Introduction

Continuing on with stuff I’ve read in Database Internals by Alex Petrov, I wanted to look at 2PC today.

This is a fairly common approach to handling distributed transactions so this will be a fairly short blog post. I used this as more of an exercise to write some Go code for the very first time more than anything else.

Problem

Imagine you have a distributed key value store. I love taking the example of a distributed key value store because it’s simple enough to understand that you don’t get lost in the weeds of trying to figure out the system you’re building 2PC for and just focus on 2PC itself.

Our key value store is just going to be a map of type map[string]string and these maps will be split across multiple nodes.

Each of our nodes can hold some subset of the overall data that we want. However, may or may not be replicated across multiple nodes. So, in situations where we want to modify the value of a key value pair, we would need to do it across all instances where that pair is present. It should update all of them atomically or not at all.

What 2PC Does

2 phase commit is really simple to understand. It’s called 2 phase because there’s literally 2 phases in it - a prepare phase and a commit phase.

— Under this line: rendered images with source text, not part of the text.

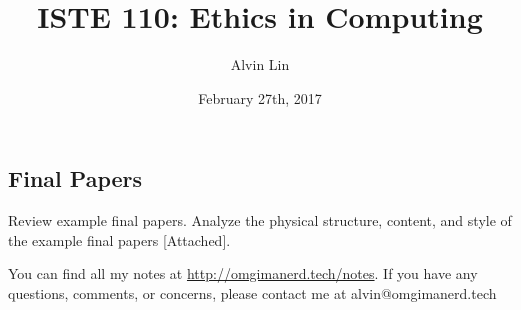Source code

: \documentclass{article}
\title{ISTE 110: Ethics in Computing}
\author{Alvin Lin}
\date{February 27th, 2017}
\begin{document}
\maketitle

\subsection*{Final Papers}
Review example final papers. Analyze the physical structure, content, and style
of the example final papers [Attached].

\begin{center}
  You can find all my notes at \url{http://omgimanerd.tech/notes}. If you have
  any questions, comments, or concerns, please contact me at
  alvin@omgimanerd.tech
\end{center}
\end{document}
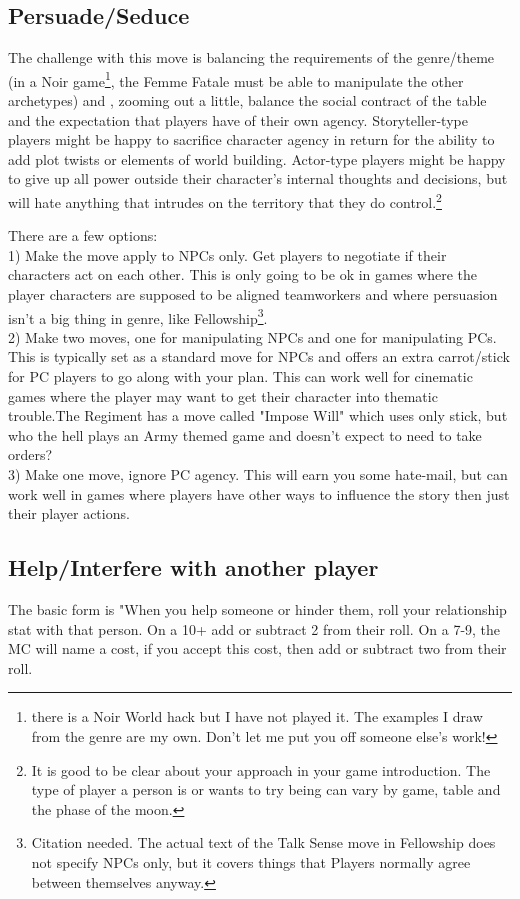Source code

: \documentclass{tufte-handout}
\begin{document}
\subsection{Persuade/Seduce}
The challenge with this move is  balancing the requirements of the genre/theme (in a Noir game\footnote{there is a Noir World hack but I have not played it. The examples I draw from the genre are my own. Don't let me put you off someone else's work!}, the Femme Fatale must be able to manipulate the other archetypes) and , zooming out a little, balance the social contract of the table and the expectation that players have of their own agency. Storyteller-type players might be happy to sacrifice character agency in return for the ability to add plot twists or elements of world building. Actor-type players might be happy to give up all power outside their character's internal thoughts and decisions, but will hate anything that intrudes on the territory that they do control.\footnote{It is good to be clear about your approach in your game introduction. The type of player a person is or wants to try being can vary by game, table and the phase of the moon.}

There are a few options:\\
1) Make the move apply to NPCs only. Get players to negotiate if their characters act on each other. This is only going to be ok in games where the player characters are supposed to be aligned teamworkers and where persuasion isn't a big thing in genre, like Fellowship\footnote{Citation needed. The actual text of the Talk Sense move in Fellowship does not specify NPCs only, but it covers things that Players normally agree between themselves anyway.}. \\
2) Make two moves, one for manipulating NPCs and one for manipulating PCs. This is typically set as a standard move for NPCs and offers an extra carrot/stick for PC players to go along with your plan. This can work well for cinematic games where the player may want to get their character into thematic trouble.The Regiment has a move called "Impose Will" which uses only stick, but who the hell plays an Army themed game and doesn't expect to need to take orders?\\
3) Make one move, ignore PC agency. This will earn you some hate-mail, but can work well in games where players have other ways to influence the story then just their player actions. 

\subsection{Help/Interfere with another player}
The basic form is "When you help someone or hinder them, roll your relationship stat with that person. On a 10+ add or subtract 2 from their roll. On a 7-9, the MC will name a cost, if you accept this cost, then add or subtract two from their roll.
\end{document}
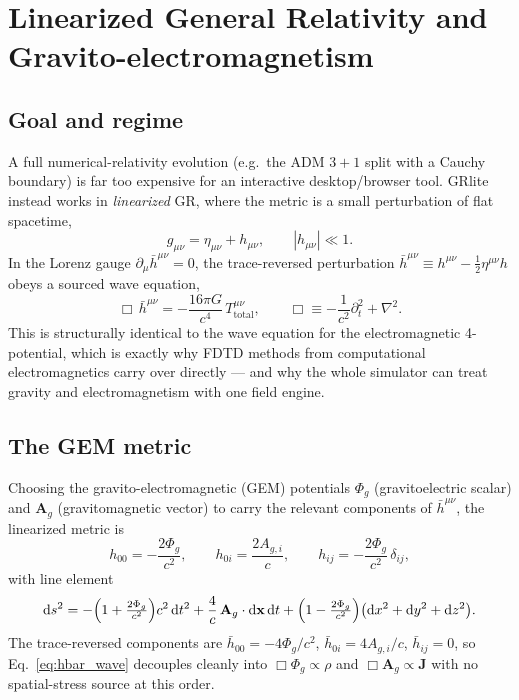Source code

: \documentclass[11pt]{article}
\newcommand{\Phig}{\Phi_g}                 %
\newcommand{\Ag}{\mathbf{A}_g}             %
\newcommand{\vv}[1]{\mathbf{#1}}           %
\newcommand{\dd}{\mathrm{d}}               %
\begin{document}
\section{Linearized General Relativity and Gravito-electromagnetism}
\label{sec:lingr}

\subsection{Goal and regime}

A full numerical-relativity evolution (e.g.\ the ADM $3{+}1$ split with a Cauchy
boundary) is far too expensive for an interactive desktop/browser tool.  GRlite
instead works in \emph{linearized} GR, where the metric is a small perturbation
of flat spacetime,
\begin{equation}
  g_{\mu\nu} = \eta_{\mu\nu} + h_{\mu\nu}, \qquad |h_{\mu\nu}| \ll 1 .
\end{equation}
In the Lorenz gauge $\partial_\mu \bar h^{\mu\nu}=0$, the trace-reversed
perturbation $\bar h^{\mu\nu} \equiv h^{\mu\nu} - \tfrac12 \eta^{\mu\nu} h$
obeys a sourced wave equation,
\begin{equation}
\label{eq:hbar_wave}
  \Box\, \bar h^{\mu\nu} = -\frac{16\pi G}{c^4}\, T^{\mu\nu}_{\mathrm{total}},
  \qquad \Box \equiv -\frac{1}{c^2}\partial_t^2 + \nabla^2 .
\end{equation}
This is structurally identical to the wave equation for the electromagnetic
4-potential, which is exactly why FDTD methods from computational
electromagnetics carry over directly --- and why the whole simulator can treat
gravity and electromagnetism with one field engine.

\subsection{The GEM metric}
\label{sec:gem_metric}

Choosing the gravito-electromagnetic (GEM) potentials $\Phig$ (gravitoelectric
scalar) and $\Ag$ (gravitomagnetic vector) to carry the relevant components of
$\bar h^{\mu\nu}$, the linearized metric is
\begin{equation}
\label{eq:gem_metric}
  h_{00} = -\frac{2\Phig}{c^2}, \qquad
  h_{0i} = \frac{2 A_{g,i}}{c}, \qquad
  h_{ij} = -\frac{2\Phig}{c^2}\,\delta_{ij},
\end{equation}
with line element
\begin{equation}
\label{eq:gem_line}
  \dd s^2 = -\Bigl(1+\tfrac{2\Phig}{c^2}\Bigr)c^2\,\dd t^2
            + \frac{4}{c}\,\Ag\cdot\dd\vv{x}\,\dd t
            + \Bigl(1-\tfrac{2\Phig}{c^2}\Bigr)\bigl(\dd x^2+\dd y^2+\dd z^2\bigr).
\end{equation}
The trace-reversed components are $\bar h_{00} = -4\Phig/c^2$,
$\bar h_{0i} = 4 A_{g,i}/c$, $\bar h_{ij}=0$, so
Eq.~\eqref{eq:hbar_wave} decouples cleanly into
$\Box\Phig \propto \rho$ and $\Box\Ag \propto \vv{J}$ with no spatial-stress
source at this order.
\end{document}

There are two main components involved in 2PC - the coordinator and the participants. There can only be one coordinator and there can be any number of participants.

The prepare phase involves sending out a message to prepare for the transaction from the coorindator and waiting for a response from them. If the coordinator gets a successful response from all the participants, it sends out a message telling participants to commit the transaction.

Some Rough Code

I like writing code to explore how something actually works because it helps solidify certain concepts.

type Message string

const (
	Prepare    Message = "PREPARE"
	VoteCommit         = "VOTE_COMMIT"
	VoteAbort          = "VOTE_ABORT"
	Commit             = "COMMIT"
	Abort              = "ABORT"
)

type Coordinator struct {
	participants []*Participant
}

type Participant struct {
	index int
	data  map[string]string
	locks map[string]bool
}

func NewParticipant(index int) *Participant {
	return &Participant{
		index: index,
		data:  make(map[string]string),
		locks: make(map[string]bool),
	}
}

So, we have a few different structs - one for the coordinator and one for the participants. We also have a way to create a new participant because each of them needs to hold some data.

Okay, now we just need to fire off a transaction and see if that can be successfully completed or not.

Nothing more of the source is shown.